• **RECORD EXCERPTS**
····················

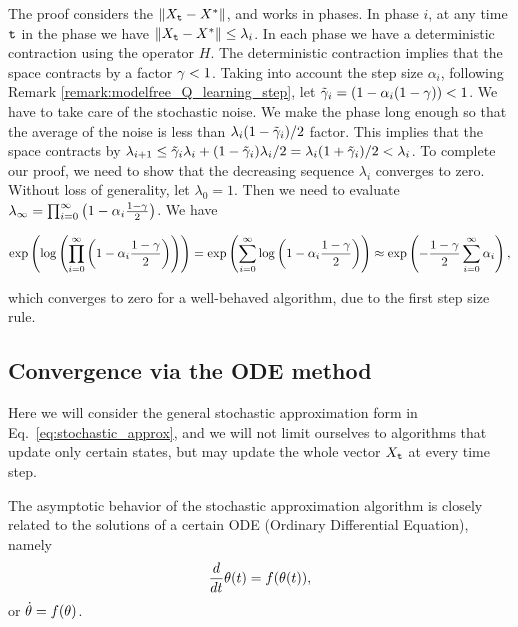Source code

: The proof considers the $\|X_{\tt t}-X^*\|$, and  works in phases. In
phase $i$, at any time ${\tt t}$ in the phase we have
$\|X_{\tt t}-X^*\|\leq \lambda_i$.
%
In each phase we have a deterministic contraction using the operator
$H$. The deterministic contraction implies that
the space contracts by a factor $\gamma<1$. Taking into account the step size $\alpha_i$, following Remark \ref{remark:modelfree_Q_learning_step}, let $\tilde{\gamma}_i = \left( 1 - \alpha_i(1 - \gamma)\right)<1$. We have to take care
of the stochastic noise. We make the phase long enough so that the
average of the noise is less than $\lambda_i (1-\tilde{\gamma}_i)/2$ factor. This
implies that the space contracts by
$\lambda_{i+1}\leq\tilde{\gamma}_i\lambda_i+(1-\tilde{\gamma}_i)\lambda_i/2=\lambda_i(1+\tilde{\gamma}_i)/2<\lambda_i $. To complete our proof, we need to show that the decreasing sequence $\lambda_i$ converges to zero.
Without loss of generality, let $\lambda_0=1$. Then we need to evaluate $\lambda_\infty = \prod_{i=0}^{\infty}\left( 1 - \alpha_i\frac{1-\gamma}{2}\right)$. We have
\begin{small}
\begin{equation*}
    \exp\left( \log \left( \prod_{i=0}^{\infty}\left( 1 - \alpha_i\frac{1-\gamma}{2}\right) \right)\right) = \exp\left(   \sum_{i=0}^{\infty}\log\left( 1 - \alpha_i\frac{1-\gamma}{2}\right) \right)\approx \exp\left(   -\frac{1-\gamma}{2}\sum_{i=0}^{\infty}\alpha_i \right),
\end{equation*}
\end{small}
which converges to zero for a well-behaved algorithm, due to the first step size rule.

\subsection{Convergence via the ODE method}
Here we will consider the general stochastic approximation form in Eq.~\ref{eq:stochastic_approx}, and we will not limit ourselves to algorithms that update only certain states, but may update the whole vector $X_{\tt t}$ at every time step. 

The asymptotic behavior of the stochastic approximation algorithm is closely related to the solutions
of a certain ODE (Ordinary Differential Equation), namely
$$
\frac{d}{dt}\theta(t)=f(\theta(t)),
$$
or $\dot{\theta}=f(\theta)$.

····················

• **EXERCISE REQUIREMENTS**
Write every entry again exactly as given, skipping the pictures.

• **ANSWER BELOW**
Source code

: The proof considers the $\|X_{\tt t}-X^*\|$, and  works in phases. In
phase $i$, at any time ${\tt t}$ in the phase we have
$\|X_{\tt t}-X^*\|\leq \lambda_i$.
%
In each phase we have a deterministic contraction using the operator
$H$. The deterministic contraction implies that
the space contracts by a factor $\gamma<1$. Taking into account the step size $\alpha_i$, following Remark \ref{remark:modelfree_Q_learning_step}, let $\tilde{\gamma}_i = \left( 1 - \alpha_i(1 - \gamma)\right)<1$. We have to take care
of the stochastic noise. We make the phase long enough so that the
average of the noise is less than $\lambda_i (1-\tilde{\gamma}_i)/2$ factor. This
implies that the space contracts by
$\lambda_{i+1}\leq\tilde{\gamma}_i\lambda_i+(1-\tilde{\gamma}_i)\lambda_i/2=\lambda_i(1+\tilde{\gamma}_i)/2<\lambda_i $. To complete our proof, we need to show that the decreasing sequence $\lambda_i$ converges to zero.
Without loss of generality, let $\lambda_0=1$. Then we need to evaluate $\lambda_\infty = \prod_{i=0}^{\infty}\left( 1 - \alpha_i\frac{1-\gamma}{2}\right)$. We have
\begin{small}
\begin{equation*}
    \exp\left( \log \left( \prod_{i=0}^{\infty}\left( 1 - \alpha_i\frac{1-\gamma}{2}\right) \right)\right) = \exp\left(   \sum_{i=0}^{\infty}\log\left( 1 - \alpha_i\frac{1-\gamma}{2}\right) \right)\approx \exp\left(   -\frac{1-\gamma}{2}\sum_{i=0}^{\infty}\alpha_i \right),
\end{equation*}
\end{small}
which converges to zero for a well-behaved algorithm, due to the first step size rule.

\subsection{Convergence via the ODE method}
Here we will consider the general stochastic approximation form in Eq.~\ref{eq:stochastic_approx}, and we will not limit ourselves to algorithms that update only certain states, but may update the whole vector $X_{\tt t}$ at every time step. 

The asymptotic behavior of the stochastic approximation algorithm is closely related to the solutions
of a certain ODE (Ordinary Differential Equation), namely
$$
\frac{d}{dt}\theta(t)=f(\theta(t)),
$$
or $\dot{\theta}=f(\theta)$.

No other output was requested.